THWACK! In Minneapolis, a bicyclist in shockproof gear fighting through the North American Bike Polo Championship 2013 slams a polyvinyl chloride ball into the net with a customized fiberglass mallet, then skids to a halt. In Madison, bike polo players are riveted, watching the aspiring champions of this nascent sport on BikePoloTV.
Madison has long been in tune with bicycle enthusiasts of all stripes, which these days include performance-obsessed mountain bike maniacs and spandex-clad hypermilers. I grew up in the era when heavy, tank-like cruisers bore professors with leather satchels trailing a whiff of aromatic pipe smoke across campus, and kids rode low-slung bikes made by Schwinn with banana seats and bull-shaped handlebars. Breaking Away helped to inspire a 10-speed craze, racing cycles with Campagnolo Super Record derailleurs (which remain a beautiful design). Bicycle culture is constantly evolving; there's always a new thing.
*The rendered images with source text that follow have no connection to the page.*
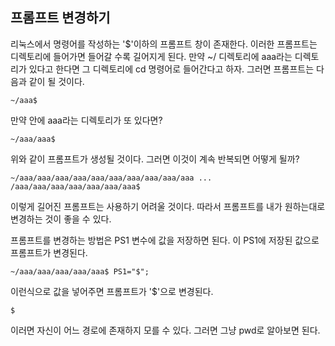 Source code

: ## 프롬프트 변경하기

리눅스에서 명령어를 작성하는 '$'이하의 프롬프트 창이 존재한다.
이러한 프롬프트는 디렉토리에 들어가면 들어갈 수록 길어지게 된다.
만약 ~/ 디렉토리에 aaa라는 디렉토리가 있다고 한다면 그 디렉토리에 cd 명령어로 들어간다고 하자.
그러면 프롬프트는 다음과 같이 될 것이다.

```linux
~/aaa$ 
```

만약 안에 aaa라는 디렉토리가 또 있다면?

```linux
~/aaa/aaa$
```

위와 같이 프롬프트가 생성될 것이다.
그러면 이것이 계속 반복되면 어떻게 될까?

```linux
~/aaa/aaa/aaa/aaa/aaa/aaa/aaa/aaa/aaa/aaa ... /aaa/aaa/aaa/aaa/aaa/aaa/aaa$
```

이렇게 길어진 프롬프트는 사용하기 어려울 것이다.
따라서 프롬프트를 내가 원하는대로 변경하는 것이 좋을 수 있다.

프롬프트를 변경하는 방법은 PS1 변수에 값을 저장하면 된다.
이 PS1에 저장된 값으로 프롬프트가 변경된다.

```linux
~/aaa/aaa/aaa/aaa/aaa$ PS1="$";
```

이런식으로 값을 넣어주면 프롬프트가 '$'으로 변경된다.

```linux
$ 
```

이러면 자신이 어느 경로에 존재하지 모를 수 있다.
그러면 그냥 pwd로 알아보면 된다. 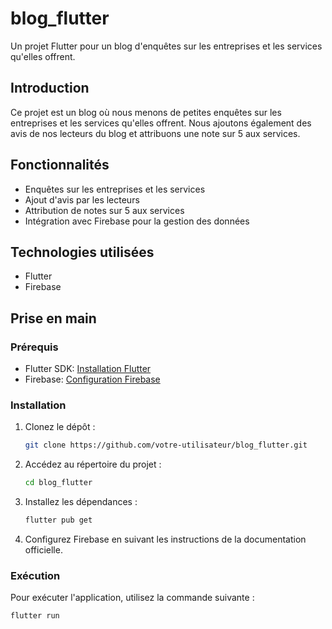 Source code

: # blog_flutter

Un projet Flutter pour un blog d'enquêtes sur les entreprises et les services qu'elles offrent.

## Introduction

Ce projet est un blog où nous menons de petites enquêtes sur les entreprises et les services qu'elles offrent. Nous ajoutons également des avis de nos lecteurs du blog et attribuons une note sur 5 aux services.

## Fonctionnalités

- Enquêtes sur les entreprises et les services
- Ajout d'avis par les lecteurs
- Attribution de notes sur 5 aux services
- Intégration avec Firebase pour la gestion des données

## Technologies utilisées

- Flutter
- Firebase

## Prise en main

### Prérequis

- Flutter SDK: [Installation Flutter](https://flutter.dev/docs/get-started/install)
- Firebase: [Configuration Firebase](https://firebase.google.com/docs/flutter/setup)

### Installation

1. Clonez le dépôt :
   ```sh
   git clone https://github.com/votre-utilisateur/blog_flutter.git
   ```
2. Accédez au répertoire du projet :
   ```sh
   cd blog_flutter
   ```
3. Installez les dépendances :
   ```sh
   flutter pub get
   ```
4. Configurez Firebase en suivant les instructions de la documentation officielle.

### Exécution

Pour exécuter l'application, utilisez la commande suivante :

```sh
flutter run
```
Hardcourt bike polo is just a version of polo using bicycles instead of horses. The Madison Bike Polo group plays Wednesdays at 6 p.m. and Sundays at 4 p.m. on the tennis courts at Reynolds Park, 851 E. Dayton St. They roll with North American Hardcourt, which means rules.
From the North American Hardcourt Ruleset V3.3 for 2013:
§3.1 Start of the game
§3.1.1 Players are stationary, on their bicycles, with rear wheel touching the boards behind the net.
§3.1. 2 The ball is placed at the center of the court.
§3.1. 3 The referee asks each team if they are ready.
§3.1. 4 Once both teams signal that they are ready, the referee raises his hand then blows the whistle.
§3.1. 5 Once the whistle is blown, time begins and players "joust" for advantage; race for possession of the ball.
The object is to smack the ball into the opponent's net, but it must be a "shot" -- hit with the mallet's head -- as opposed to a "shuffle," hit with the side of the mallet. Players have to stay on their bikes without touching their feet to the ground and any such contact (a "dab") is penalized.
The rest is sort of like basketball or hockey. After a goal, players line up mid-court and start again. And it's somewhat looser than the rules indicate. Players use homemade aluminum-based mallets rather than the wooden polo ones.
Fixed-gear bikes, one-speeds, are popular. The player has to be able to stay highly maneuverable on the bike -- there's the mallet to wield, and you can't touch the ground during play.
"Most of the bikes we use are single speeds with lower gear ratios, so that you can jump into a sprint quicker," says Kelly Peterson, a regular player at Reynolds Park. "We use tweaks like more spokes and deeper rims to protect the integrity of the wheel, and we make wheel covers that create a buffer and keep the ball from getting stuck in the spokes."
She's a bit of an evangelist. "It's a graceful, yet aggressive sport that's fun to watch," says Peterson. "We have bike industry people that play with us, and soccer and hockey players that have transitioned easily. There's a handful of really excellent polo players in town right now."
This Madison group rates notice on the national scene, but it is still inchoate. "I think the biggest difference between the polo scene in Madison and in other, larger cities is that we don't have a proper court yet, something with walls and lights. We're actually lucky to have a place to play at all," says Peterson. "Bike polo has a bit of a stigma that I don't really understand. We've gotten quite a bit of attention from polo players in other cities this summer, though, and a few visitors who were rolling through town met up with us and played. And we just had someone go play polo in Berlin."
Bicycling is a way of life in Madison, and we are a node on that international network of enthusiasts. Our lakeside bike paths are noted nationally, we were #7 on the Top 50 Bike-Friendly Cities according to Bicycling Magazine in April 2010. But while the kind of infrastructure planning that draws those accolades can be top-down, it's cool that bike culture continues to evolve from the bottom up. The local Saris Cycling Group defies the notion that manufacturing has left the Midwest, and Schwinn, a Chicago-based company, was bought by Madison-based Pacific Cycle in 2000 and now resides here. Maybe we can meet in the middle with a real court for these polo guys, as fringe as they are. It could be good for the city.